Disclaimer: the following is not meant to disparage anybody who has few or no children. It's just to say no one should be criticized for their family-size choice.

"You know what's causing that, don't you?"

So, fess up. How many of you out there, with more than 1 child, have been asked this question upon announcing a new pregnancy?

Recently I witnessed an exchange between one of my good friends and her pals. She plans to have more kids. And, apparently, her friends believe this means that she will be confining herself and sacrificing the possibilities of education, vacations, new cars, summer homes, sports for her children and everything that in their estimation is worth having. In fact, one woman said that the sports-deprivation would cause the children to "suffer." (Yes, it would be laughable, if this woman was not dead-serious. Since when does sports rank as high as love and support, family unity? Or even education?? When did it become a necessity for successful parenting?)

I suppose this goes along with the whole feminist idea that large families are harmful to women; supposedly motherhood turns them into domestic slaves to husband and children.

Then there’s the idea that somehow people who choose large families are irresponsible, backward and selfish, while having few or no children is the sure sign of being “enlightened,” and environmentally responsible. Fewer babies equal greener mama?

I’ll agree that today’s world does make it harder on single-income stay-at-home-mom families. However, even this is a matter of priorities. It's only unfeasible for some people because they choose to spend their money on unnecessary and pricey toys, enroll their children in every activity that comes along regardless of cost, travel extensively, spend too much on dining, and many other non-essentials. If you want to spend your money that way, then so be it. Live and let live. However, large families can make it if they’ll just cut back on unnecessary expenses.

I don't understand the often-heard argument that people with many children are more “selfish”' than people who decided kids would cramp their style. Having children, at least if you are a conscientious and loving parent, is the most effective cure for selfishness that a person can find. You can't be a good parent and remain selfish. Your life is devoted to others, who you love unconditionally. Parenthood demands putting someone else's needs first.
But you can read another debate about that here, Having Children: Selfish or Selfless?
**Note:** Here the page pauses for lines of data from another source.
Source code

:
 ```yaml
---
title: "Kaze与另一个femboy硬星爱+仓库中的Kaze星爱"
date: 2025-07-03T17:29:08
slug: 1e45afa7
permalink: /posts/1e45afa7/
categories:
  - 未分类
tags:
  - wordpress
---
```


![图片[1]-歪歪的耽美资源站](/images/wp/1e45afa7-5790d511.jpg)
Maybe that is why many people now instinctively recoil from having many children. It demands too much of you.

And, now, before part2, let me say that I do NOT think this is for everyone.Who should not have a large family, (or perhaps any children)? Anyone who doesn't want children. Duh. Anyone who is not prepared financially to care for them (home and food,) and anyone who has "other issues" that rule them out.... there are obvious examples of this that I don't really want to bring up.


Btw, a good answer for that question:

"You know what's causing that, don't you?"
"yes, Lots of wonderful sex with my husband. Lots of it," said with a large and mischievous grin.

Might throw them off balance enough to hinder other ridiculous questions.

Next up, What are the real arguments to be made for large families?
Yes, I'm on my soap box.

21 comments:

  1. Don't tell Josh...I want at least 3 more! ; )

    Haha...Anonymous!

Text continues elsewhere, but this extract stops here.